This is evident in the Draft Rules that came out, first on March 3, 2017, where an exclusive framework for private sector was mentioned and the revised Draft Rules that came out on March 10, 2017, where there is no mention of the private establishment in the chapter on Equal Opportunity Policy.

This keeps the authority that the Act wields on the private sector within shadows. One would agree to disagree on many other provisions – most of these are liable to failures and those which twisted arguments can overthrow.

It is hardly airtight to cross-examination and thus can’t be manoeuvred easily by a disabled person.

While the Act is surely an attempt for progress and inclusion, it falls short on the vision to acknowledge and empower the disabled so they can sail through the challenges themselves.

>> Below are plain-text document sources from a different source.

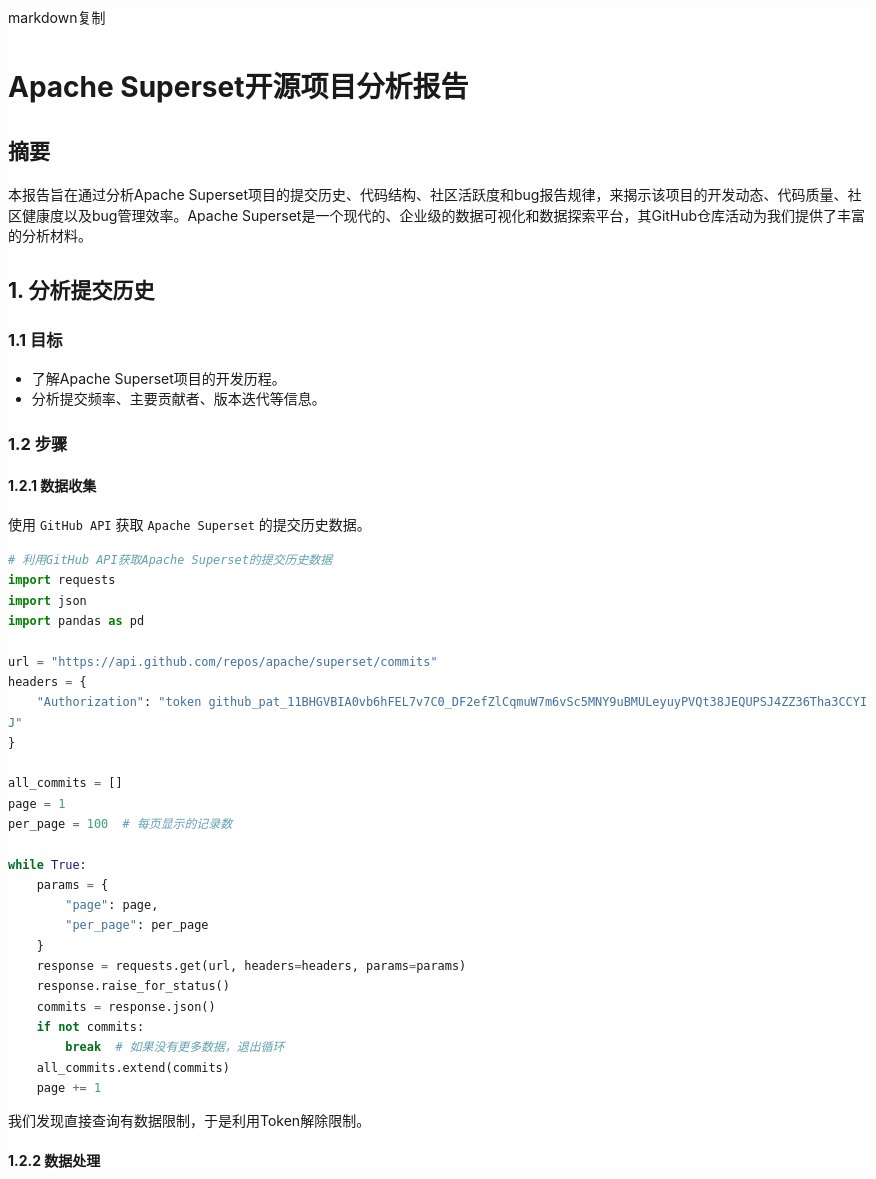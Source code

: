 markdown复制
# Apache Superset开源项目分析报告

## 摘要

本报告旨在通过分析Apache Superset项目的提交历史、代码结构、社区活跃度和bug报告规律，来揭示该项目的开发动态、代码质量、社区健康度以及bug管理效率。Apache Superset是一个现代的、企业级的数据可视化和数据探索平台，其GitHub仓库活动为我们提供了丰富的分析材料。

## 1. 分析提交历史

### 1.1 目标

- 了解Apache Superset项目的开发历程。
- 分析提交频率、主要贡献者、版本迭代等信息。

### 1.2 步骤

#### 1.2.1 数据收集

使用 `GitHub API` 获取 `Apache Superset` 的提交历史数据。

```python
# 利用GitHub API获取Apache Superset的提交历史数据
import requests
import json
import pandas as pd

url = "https://api.github.com/repos/apache/superset/commits"
headers = {
    "Authorization": "token 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"
}

all_commits = []
page = 1
per_page = 100  # 每页显示的记录数

while True:
    params = {
        "page": page,
        "per_page": per_page
    }
    response = requests.get(url, headers=headers, params=params)
    response.raise_for_status()
    commits = response.json()
    if not commits:
        break  # 如果没有更多数据，退出循环
    all_commits.extend(commits)
    page += 1

```
我们发现直接查询有数据限制，于是利用Token解除限制。
#### 1.2.2 数据处理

When the bourgeoisie took control of the society – visibly for the first time in history post revolutions extending the period of 1789 to 1848 – it was believed that they would not only spawn material but also reason, human opportunities, enlightenment, science and arts.

In a nutshell, a world of accelerating material and moral progress was the vision. But what has come of the attempts to fulfil it since then is simply “survival of the fittest” with “fittest” having connotations ranging from ignorance to moral depravity.

In such a world where opportunities are the charity of the fittest, “vision” is a strong word, perhaps even abstract to the status quo.

Even if “vision” is deciphered, it would not disturb their own guaranteed social order or threaten their own existence. All we can hope for is a future that would be “magnanimous” and accept the “magnificence of creation”.